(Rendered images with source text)
※

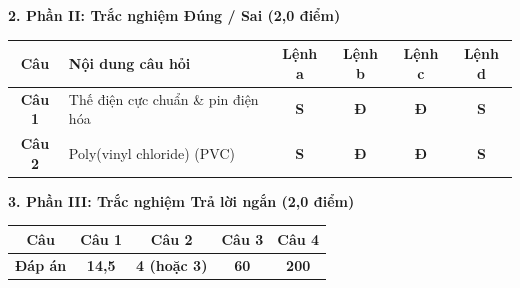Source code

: \documentclass[11pt,a4paper]{article}
\begin{document}
\vspace{2pt}
\noindent
\textbf{\color{mainGreen}2. Phần II: Trắc nghiệm Đúng / Sai (2,0 điểm)}
\begin{center}
\renewcommand{\arraystretch}{1.2}
\begin{tabular}{|c|p{7.5cm}|c|c|c|c|}
\hline
\rowcolor{tableGreen}
\textbf{Câu} & \textbf{Nội dung câu hỏi} & \textbf{Lệnh a} & \textbf{Lệnh b} & \textbf{Lệnh c} & \textbf{Lệnh d} \\
\hline
\textbf{Câu 1} & Thế điện cực chuẩn \& pin điện hóa & \textbf{\color{gray}S} & \textbf{\color{hfRed}Đ} & \textbf{\color{hfRed}Đ} & \textbf{\color{gray}S} \\
\hline
\textbf{Câu 2} & Poly(vinyl chloride) (PVC) & \textbf{\color{gray}S} & \textbf{\color{hfRed}Đ} & \textbf{\color{hfRed}Đ} & \textbf{\color{gray}S} \\
\hline
\end{tabular}
\end{center}

\vspace{2pt}
\noindent
\textbf{\color{mainGreen}3. Phần III: Trắc nghiệm Trả lời ngắn (2,0 điểm)}
\begin{center}
\renewcommand{\arraystretch}{1.2}
\begin{tabular}{|c|c|c|c|c|}
\hline
\rowcolor{tableGreen}
\textbf{Câu} & \textbf{Câu 1} & \textbf{Câu 2} & \textbf{Câu 3} & \textbf{Câu 4} \\
\hline
\textbf{Đáp án} & \textbf{\color{hfRed}14,5} & \textbf{\color{hfRed}4 (hoặc 3)} & \textbf{\color{hfRed}60} & \textbf{\color{hfRed}200} \\
\hline
\end{tabular}
\end{center}
\end{document}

※

• Exercise: Report the lines above that contain "Phần".

• Problem solution:
\textbf{\color{mainGreen}2. Phần II: Trắc nghiệm Đúng / Sai (2,0 điểm)}
\textbf{\color{mainGreen}3. Phần III: Trắc nghiệm Trả lời ngắn (2,0 điểm)}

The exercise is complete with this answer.